* Problem to solve *
Count lines, not occurrences: report how many lines in the records hold the string "does", and nothing else.

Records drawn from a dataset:
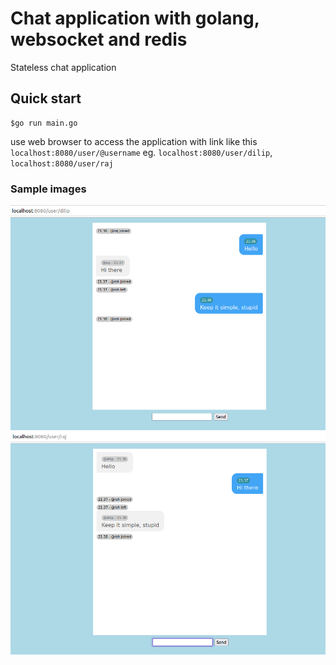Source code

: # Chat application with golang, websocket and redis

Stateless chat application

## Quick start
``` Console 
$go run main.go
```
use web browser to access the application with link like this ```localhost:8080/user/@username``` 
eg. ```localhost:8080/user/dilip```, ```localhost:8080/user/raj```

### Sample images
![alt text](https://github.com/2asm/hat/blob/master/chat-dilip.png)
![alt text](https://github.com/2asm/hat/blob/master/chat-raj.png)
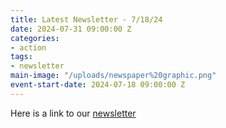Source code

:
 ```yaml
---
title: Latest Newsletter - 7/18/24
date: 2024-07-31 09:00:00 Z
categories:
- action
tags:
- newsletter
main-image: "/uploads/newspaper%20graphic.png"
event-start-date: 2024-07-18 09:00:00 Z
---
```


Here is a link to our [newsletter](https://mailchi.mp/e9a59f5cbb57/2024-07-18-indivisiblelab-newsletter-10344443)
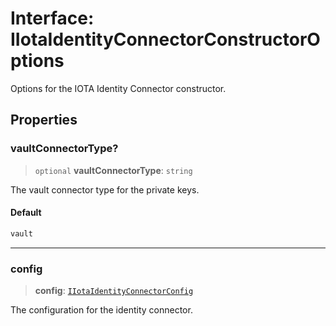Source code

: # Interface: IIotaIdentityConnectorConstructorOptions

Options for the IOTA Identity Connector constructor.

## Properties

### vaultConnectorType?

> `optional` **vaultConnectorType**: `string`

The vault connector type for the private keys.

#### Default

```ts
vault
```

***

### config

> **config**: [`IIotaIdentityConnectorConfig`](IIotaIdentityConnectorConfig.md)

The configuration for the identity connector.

==

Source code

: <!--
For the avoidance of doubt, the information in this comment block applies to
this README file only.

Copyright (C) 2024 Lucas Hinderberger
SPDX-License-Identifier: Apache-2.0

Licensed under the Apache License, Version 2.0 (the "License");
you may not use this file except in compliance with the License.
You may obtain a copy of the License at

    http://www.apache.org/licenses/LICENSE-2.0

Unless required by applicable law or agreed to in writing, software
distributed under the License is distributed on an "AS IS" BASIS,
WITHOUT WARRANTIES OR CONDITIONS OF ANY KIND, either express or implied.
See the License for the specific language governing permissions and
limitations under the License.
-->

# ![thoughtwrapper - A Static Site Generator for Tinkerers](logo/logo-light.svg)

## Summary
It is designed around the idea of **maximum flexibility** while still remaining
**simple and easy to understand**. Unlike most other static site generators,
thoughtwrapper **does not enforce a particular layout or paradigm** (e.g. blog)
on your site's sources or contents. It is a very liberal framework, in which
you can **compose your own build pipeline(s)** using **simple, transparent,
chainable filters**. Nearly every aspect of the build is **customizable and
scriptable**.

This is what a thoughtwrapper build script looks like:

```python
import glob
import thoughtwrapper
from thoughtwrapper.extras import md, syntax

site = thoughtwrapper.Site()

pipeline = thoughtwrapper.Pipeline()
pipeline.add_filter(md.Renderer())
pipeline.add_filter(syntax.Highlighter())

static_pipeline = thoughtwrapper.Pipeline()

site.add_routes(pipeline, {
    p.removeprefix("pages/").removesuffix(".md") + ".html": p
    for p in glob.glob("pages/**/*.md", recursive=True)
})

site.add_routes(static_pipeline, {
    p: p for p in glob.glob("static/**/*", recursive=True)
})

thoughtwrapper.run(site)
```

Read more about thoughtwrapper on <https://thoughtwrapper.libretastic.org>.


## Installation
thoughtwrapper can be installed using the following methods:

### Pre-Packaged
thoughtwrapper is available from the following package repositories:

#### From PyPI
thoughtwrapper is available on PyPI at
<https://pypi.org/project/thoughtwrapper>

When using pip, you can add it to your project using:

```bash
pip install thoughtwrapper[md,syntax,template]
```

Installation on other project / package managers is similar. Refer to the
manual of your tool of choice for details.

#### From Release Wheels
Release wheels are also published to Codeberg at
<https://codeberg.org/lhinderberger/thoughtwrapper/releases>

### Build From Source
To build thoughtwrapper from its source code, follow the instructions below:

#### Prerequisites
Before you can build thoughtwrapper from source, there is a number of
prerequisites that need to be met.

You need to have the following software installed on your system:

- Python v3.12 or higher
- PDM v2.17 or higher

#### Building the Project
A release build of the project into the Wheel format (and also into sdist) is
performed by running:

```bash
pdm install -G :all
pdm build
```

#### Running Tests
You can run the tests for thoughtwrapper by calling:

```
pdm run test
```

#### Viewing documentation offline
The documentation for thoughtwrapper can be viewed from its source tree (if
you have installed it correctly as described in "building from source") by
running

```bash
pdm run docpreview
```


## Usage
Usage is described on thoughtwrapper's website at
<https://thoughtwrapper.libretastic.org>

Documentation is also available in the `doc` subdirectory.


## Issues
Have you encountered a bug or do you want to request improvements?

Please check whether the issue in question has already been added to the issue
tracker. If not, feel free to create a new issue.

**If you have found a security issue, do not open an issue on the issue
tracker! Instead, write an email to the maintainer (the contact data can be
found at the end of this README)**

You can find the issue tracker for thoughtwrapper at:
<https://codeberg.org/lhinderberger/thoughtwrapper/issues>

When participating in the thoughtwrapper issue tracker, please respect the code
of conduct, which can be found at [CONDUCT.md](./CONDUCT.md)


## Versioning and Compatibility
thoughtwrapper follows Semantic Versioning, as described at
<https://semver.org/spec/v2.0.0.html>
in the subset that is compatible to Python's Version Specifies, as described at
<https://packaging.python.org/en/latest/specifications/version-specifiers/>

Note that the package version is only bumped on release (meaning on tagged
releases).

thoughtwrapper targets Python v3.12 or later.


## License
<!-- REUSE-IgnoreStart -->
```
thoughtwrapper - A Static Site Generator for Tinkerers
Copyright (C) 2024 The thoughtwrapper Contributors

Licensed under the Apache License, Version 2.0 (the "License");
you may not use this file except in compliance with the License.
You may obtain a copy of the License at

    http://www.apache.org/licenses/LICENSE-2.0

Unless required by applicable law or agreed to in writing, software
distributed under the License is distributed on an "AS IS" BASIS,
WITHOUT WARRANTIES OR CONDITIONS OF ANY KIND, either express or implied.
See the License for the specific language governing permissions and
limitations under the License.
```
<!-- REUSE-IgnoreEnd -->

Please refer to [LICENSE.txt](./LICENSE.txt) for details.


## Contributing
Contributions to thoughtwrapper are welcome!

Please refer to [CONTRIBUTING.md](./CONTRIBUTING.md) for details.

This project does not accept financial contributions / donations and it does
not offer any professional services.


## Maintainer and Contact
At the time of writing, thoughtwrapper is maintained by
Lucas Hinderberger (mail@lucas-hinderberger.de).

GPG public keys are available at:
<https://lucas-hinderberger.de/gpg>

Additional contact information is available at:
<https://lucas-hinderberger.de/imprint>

* * *

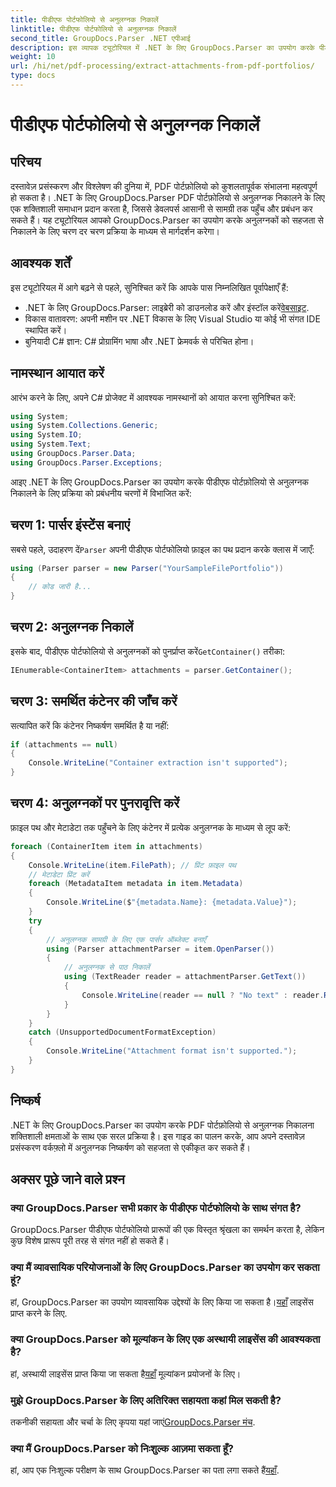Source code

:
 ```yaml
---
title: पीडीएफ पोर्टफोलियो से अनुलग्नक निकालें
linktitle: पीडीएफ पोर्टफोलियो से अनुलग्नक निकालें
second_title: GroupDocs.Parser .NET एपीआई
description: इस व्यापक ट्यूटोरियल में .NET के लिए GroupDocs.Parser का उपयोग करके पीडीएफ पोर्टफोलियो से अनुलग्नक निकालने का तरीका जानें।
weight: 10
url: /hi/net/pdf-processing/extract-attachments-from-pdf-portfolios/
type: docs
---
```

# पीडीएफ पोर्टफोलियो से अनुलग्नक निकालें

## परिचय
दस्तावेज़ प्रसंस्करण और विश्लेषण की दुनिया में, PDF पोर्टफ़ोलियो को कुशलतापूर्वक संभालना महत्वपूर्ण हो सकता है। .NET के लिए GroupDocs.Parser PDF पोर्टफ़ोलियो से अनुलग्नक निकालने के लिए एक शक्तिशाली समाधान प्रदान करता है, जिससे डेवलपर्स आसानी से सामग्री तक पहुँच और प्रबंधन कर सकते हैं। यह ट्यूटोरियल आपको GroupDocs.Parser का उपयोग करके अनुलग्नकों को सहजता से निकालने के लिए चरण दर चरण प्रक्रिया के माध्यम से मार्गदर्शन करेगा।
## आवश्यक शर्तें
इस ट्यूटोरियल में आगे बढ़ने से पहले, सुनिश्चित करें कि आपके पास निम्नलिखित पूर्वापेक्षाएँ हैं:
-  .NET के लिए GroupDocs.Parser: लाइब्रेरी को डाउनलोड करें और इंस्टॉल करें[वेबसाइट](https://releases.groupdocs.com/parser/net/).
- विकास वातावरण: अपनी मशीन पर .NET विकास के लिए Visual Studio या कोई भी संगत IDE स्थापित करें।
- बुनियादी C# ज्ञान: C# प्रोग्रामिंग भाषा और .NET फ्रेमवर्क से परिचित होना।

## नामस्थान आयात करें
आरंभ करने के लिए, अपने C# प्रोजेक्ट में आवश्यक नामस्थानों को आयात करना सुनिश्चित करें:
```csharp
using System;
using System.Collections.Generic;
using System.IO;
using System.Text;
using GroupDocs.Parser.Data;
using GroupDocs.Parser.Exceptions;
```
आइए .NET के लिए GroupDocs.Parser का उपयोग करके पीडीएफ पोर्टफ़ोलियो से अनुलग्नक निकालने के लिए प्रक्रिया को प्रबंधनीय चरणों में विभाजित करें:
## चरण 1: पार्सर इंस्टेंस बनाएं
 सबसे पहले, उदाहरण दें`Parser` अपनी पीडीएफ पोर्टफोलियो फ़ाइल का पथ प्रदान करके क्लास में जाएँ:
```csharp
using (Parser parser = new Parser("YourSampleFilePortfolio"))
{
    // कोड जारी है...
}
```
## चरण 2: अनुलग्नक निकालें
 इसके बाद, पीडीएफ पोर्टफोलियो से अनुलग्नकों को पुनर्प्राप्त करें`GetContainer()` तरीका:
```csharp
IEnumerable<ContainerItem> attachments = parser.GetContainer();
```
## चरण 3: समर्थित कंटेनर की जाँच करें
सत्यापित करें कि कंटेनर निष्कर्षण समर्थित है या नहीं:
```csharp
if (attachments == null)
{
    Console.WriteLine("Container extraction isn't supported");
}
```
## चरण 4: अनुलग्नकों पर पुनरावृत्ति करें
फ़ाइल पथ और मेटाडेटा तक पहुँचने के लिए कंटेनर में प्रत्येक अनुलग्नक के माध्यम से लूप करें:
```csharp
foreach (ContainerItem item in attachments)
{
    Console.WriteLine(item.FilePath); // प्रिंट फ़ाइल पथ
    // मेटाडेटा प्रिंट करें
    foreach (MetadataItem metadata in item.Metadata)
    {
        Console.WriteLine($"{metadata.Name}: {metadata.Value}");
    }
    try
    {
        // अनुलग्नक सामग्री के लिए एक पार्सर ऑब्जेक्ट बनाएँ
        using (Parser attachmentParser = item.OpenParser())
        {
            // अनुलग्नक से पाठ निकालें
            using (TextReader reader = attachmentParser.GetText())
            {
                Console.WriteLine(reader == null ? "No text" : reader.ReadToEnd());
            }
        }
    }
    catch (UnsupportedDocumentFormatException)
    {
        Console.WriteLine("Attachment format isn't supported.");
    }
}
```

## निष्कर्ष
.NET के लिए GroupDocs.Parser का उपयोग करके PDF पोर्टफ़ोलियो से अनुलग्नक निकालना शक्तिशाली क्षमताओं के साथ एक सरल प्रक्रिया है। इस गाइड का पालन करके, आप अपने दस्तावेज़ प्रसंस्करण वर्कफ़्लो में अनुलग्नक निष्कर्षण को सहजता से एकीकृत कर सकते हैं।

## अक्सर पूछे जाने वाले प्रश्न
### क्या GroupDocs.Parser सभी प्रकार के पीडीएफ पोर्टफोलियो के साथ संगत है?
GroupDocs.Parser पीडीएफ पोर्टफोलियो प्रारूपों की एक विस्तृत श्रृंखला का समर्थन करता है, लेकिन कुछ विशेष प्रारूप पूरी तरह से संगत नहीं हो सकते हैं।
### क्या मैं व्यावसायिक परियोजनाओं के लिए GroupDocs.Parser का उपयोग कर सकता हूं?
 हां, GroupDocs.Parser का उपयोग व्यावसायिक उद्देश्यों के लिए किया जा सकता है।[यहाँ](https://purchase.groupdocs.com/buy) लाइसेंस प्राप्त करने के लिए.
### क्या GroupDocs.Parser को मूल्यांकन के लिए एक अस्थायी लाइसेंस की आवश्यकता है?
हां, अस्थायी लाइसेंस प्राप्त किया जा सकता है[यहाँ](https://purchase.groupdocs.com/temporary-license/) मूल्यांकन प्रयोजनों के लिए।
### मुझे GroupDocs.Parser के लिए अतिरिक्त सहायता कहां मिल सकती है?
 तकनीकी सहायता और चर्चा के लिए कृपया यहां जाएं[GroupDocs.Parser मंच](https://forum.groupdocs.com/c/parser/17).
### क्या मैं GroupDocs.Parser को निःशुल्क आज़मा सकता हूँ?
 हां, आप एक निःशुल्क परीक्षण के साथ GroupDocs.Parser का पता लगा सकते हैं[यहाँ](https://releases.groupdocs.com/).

* Response for this exercise *
2